Anton Chekhov's Drama

Why The Three Sisters?

Rahimi: It goes back to what our troupe originally set out as its objective. As a director I believe that a theater person is not an alchemist, that the original text has to be rich; as such I am looking at 100 superior plays with a strong leitmotif. These are plays that inspired the "modern play."


Newsha first formed as BUDAN Troupe. It set out to perform classic plays of the world, keeping true to the text. They started with The Ring of General Macias and The Three Sisters is their 15th performance.

Additions and Deletions

From the troupe's previous works it seems that you introduce new elements into classic plays. What did you do here?

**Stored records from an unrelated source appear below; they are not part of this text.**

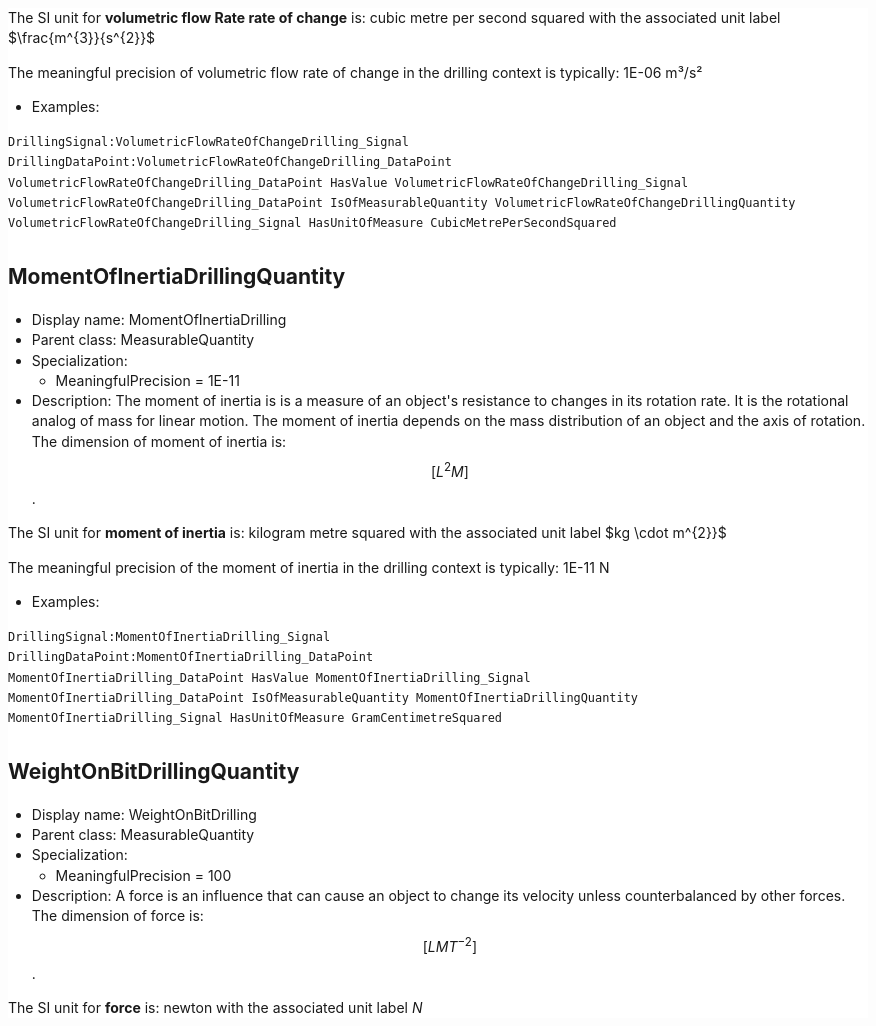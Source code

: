 The SI unit for **volumetric flow Rate rate of change** is: cubic metre per second squared with the associated unit label $\frac{m^{3}}{s^{2}}$

The meaningful precision of volumetric flow rate of change in the drilling context is typically: 1E-06 m³/s²

- Examples: 
``` dwis
DrillingSignal:VolumetricFlowRateOfChangeDrilling_Signal
DrillingDataPoint:VolumetricFlowRateOfChangeDrilling_DataPoint
VolumetricFlowRateOfChangeDrilling_DataPoint HasValue VolumetricFlowRateOfChangeDrilling_Signal
VolumetricFlowRateOfChangeDrilling_DataPoint IsOfMeasurableQuantity VolumetricFlowRateOfChangeDrillingQuantity
VolumetricFlowRateOfChangeDrilling_Signal HasUnitOfMeasure CubicMetrePerSecondSquared
```
## MomentOfInertiaDrillingQuantity 
- Display name: MomentOfInertiaDrilling
- Parent class: MeasurableQuantity
- Specialization: 
  - MeaningfulPrecision = 1E-11
- Description: 
The moment of inertia is is a measure of an object's resistance to changes in its rotation rate. It is the rotational analog of mass for linear motion. The moment of inertia depends on the mass distribution of an object and the axis of rotation.
The dimension of moment of inertia is:
$$[L^{2}M]$$.

The SI unit for **moment of inertia** is: kilogram metre squared with the associated unit label $kg \cdot m^{2}}$

The meaningful precision of the moment of inertia in the drilling context is typically: 1E-11 N

- Examples: 
``` dwis
DrillingSignal:MomentOfInertiaDrilling_Signal
DrillingDataPoint:MomentOfInertiaDrilling_DataPoint
MomentOfInertiaDrilling_DataPoint HasValue MomentOfInertiaDrilling_Signal
MomentOfInertiaDrilling_DataPoint IsOfMeasurableQuantity MomentOfInertiaDrillingQuantity
MomentOfInertiaDrilling_Signal HasUnitOfMeasure GramCentimetreSquared
```
## WeightOnBitDrillingQuantity 
- Display name: WeightOnBitDrilling
- Parent class: MeasurableQuantity
- Specialization: 
  - MeaningfulPrecision = 100
- Description: 
A force is an influence that can cause an object to change its velocity unless counterbalanced by other forces.
The dimension of force is:
$$[LMT^{-2}]$$.

The SI unit for **force** is: newton with the associated unit label $N$
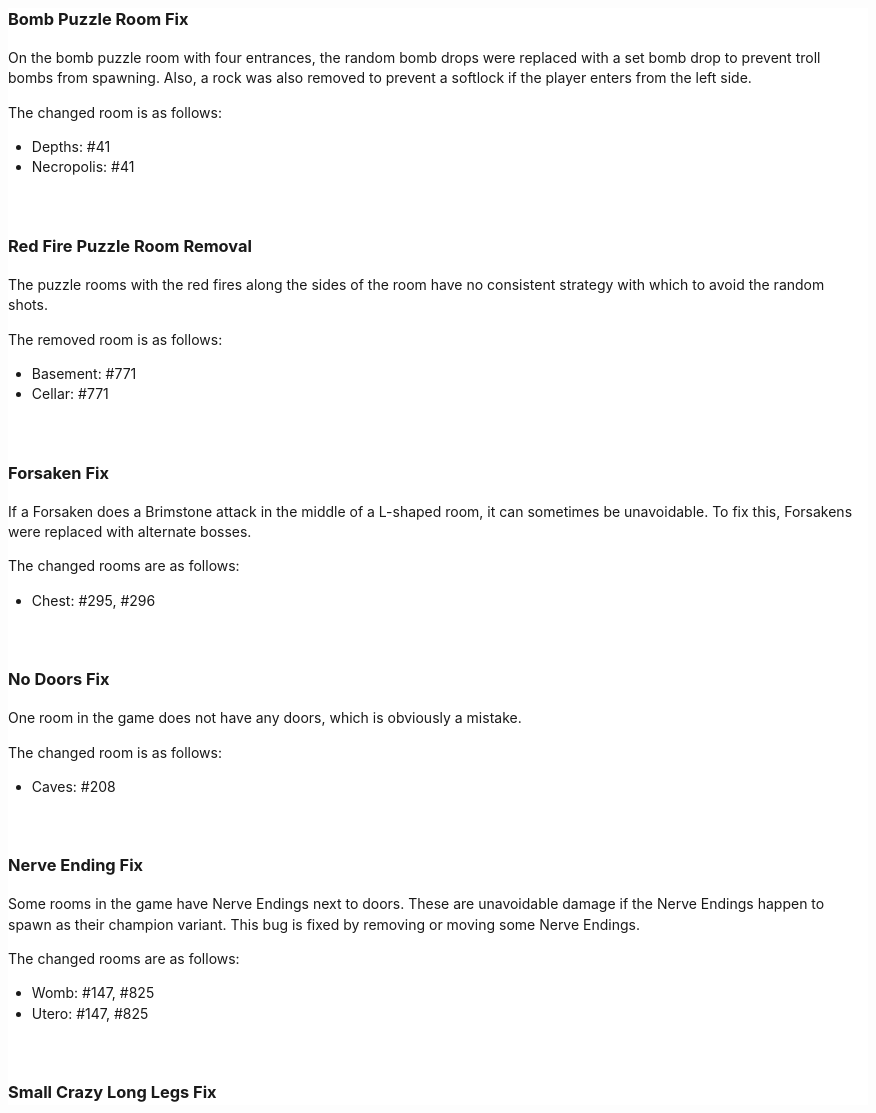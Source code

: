 ### Bomb Puzzle Room Fix

On the bomb puzzle room with four entrances, the random bomb drops were replaced with a set bomb drop to prevent troll bombs from spawning. Also, a rock was also removed to prevent a softlock if the player enters from the left side.

The changed room is as follows:
* Depths: #41
* Necropolis: #41

<br />

### Red Fire Puzzle Room Removal

The puzzle rooms with the red fires along the sides of the room have no consistent strategy with which to avoid the random shots.

The removed room is as follows:
* Basement: #771
* Cellar: #771

<br />

### Forsaken Fix

If a Forsaken does a Brimstone attack in the middle of a L-shaped room, it can sometimes be unavoidable. To fix this, Forsakens were replaced with alternate bosses.

The changed rooms are as follows:
* Chest: #295, #296

<br />

### No Doors Fix

One room in the game does not have any doors, which is obviously a mistake.

The changed room is as follows:
* Caves: #208

<br />

### Nerve Ending Fix

Some rooms in the game have Nerve Endings next to doors. These are unavoidable damage if the Nerve Endings happen to spawn as their champion variant. This bug is fixed by removing or moving some Nerve Endings.

The changed rooms are as follows:
* Womb: #147, #825
* Utero: #147, #825

<br />

### Small Crazy Long Legs Fix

Rahimi: For one thing, we tried to use the entire stage area of the No Hall. We eliminated the physical presence of one of the pivotal characters (SOLYONY) as well as the final scene where this character kills TUZENBACH. With the elimination of this physical presence, we replaced it with a voice. Our motifs, then, take on an audio characteristic, a transformation akin to BODY Art and DANCE Art. What we call Dance is an attempt by the performers to understand their surroundings when they find themselves in a particular geography. Mimodrama, which has come of age in the past 30 years, is one the important tools of the art of performance and one that we have used here as a narrative technique. The difference between a narrator in a work of fiction and that of theater is that in fiction two or three narrators can coexist (hidden narrator, third person narrator, which can sometimes turn into a first person), but in theater all the elements have a narrative function. Even the leitmotif in this play has assumed a narrative role.


Voices: Baron Tuzenbach, Madam Ranuski, Nina, Libeldov, Varia, Charlotta, Uncle Vania, Natasha, Lieutenant Solyony, Bubic.


In a way, then, you are doing a visual narration rather than a play based on text?

Rahimi: It is important to get to the essence of each image, to the point that images won't be burdened by words. They are liberated to go their own way. Once all the visual elements speak to the audience, we have reached Performance Art. One the other hand, for The Three Sisters, we realized that the audience is coming to see a play, so we cannot call it Performance Art per se.


Characters: Chebutykin, Olga, Vershinin, Irina, Andrey Prozorov, Masha, Lieutenant Solyony.


Recently in the City Theater we have witnessed activities taking place outside performance halls, for example, we have seen performances in the coffee shop or we have seen photograph exhibitions in the waiting spaces of the complex. Have you also considered setting up such side shows for your work?

Rahimi: No, we don't have side shows, but everything happens within the play – voice, sculpture, photograph exhibit. All these peripheral elements came up in the group and I only worked the details. We should see these side shows as part of the totality of the play. I personally don't believe in ornaments on stage because everything should be part of the body of the play.


Peripherals: Sculptures, photography, and stage set up.